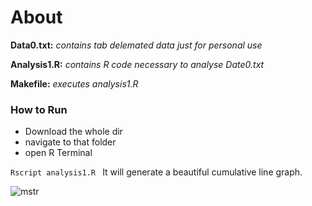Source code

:<!-- Author: Zaeem Yousaf 
comments are made as standard in html
It supports all markup of HTML
-->
# About


**Data0.txt:** *contains tab delemated data just for personal use*

**Analysis1.R:** *contains R code necessary to analyse Date0.txt*

**Makefile:** *executes analysis1.R*
### How to Run
* Download the whole dir
* navigate to that folder
* open R Terminal

`Rscript analysis1.R `
It will generate a beautiful cumulative line graph.

![mstr](https://cloud.githubusercontent.com/assets/27825403/25526119/92f41aa0-2c2b-11e7-872b-571033665185.png)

▶ [Task instructions]:
Across all the records above, find each line with "contains" in it and copy it.

▶ [Exercise solution]:
**Data0.txt:** *contains tab delemated data just for personal use*
**Analysis1.R:** *contains R code necessary to analyse Date0.txt*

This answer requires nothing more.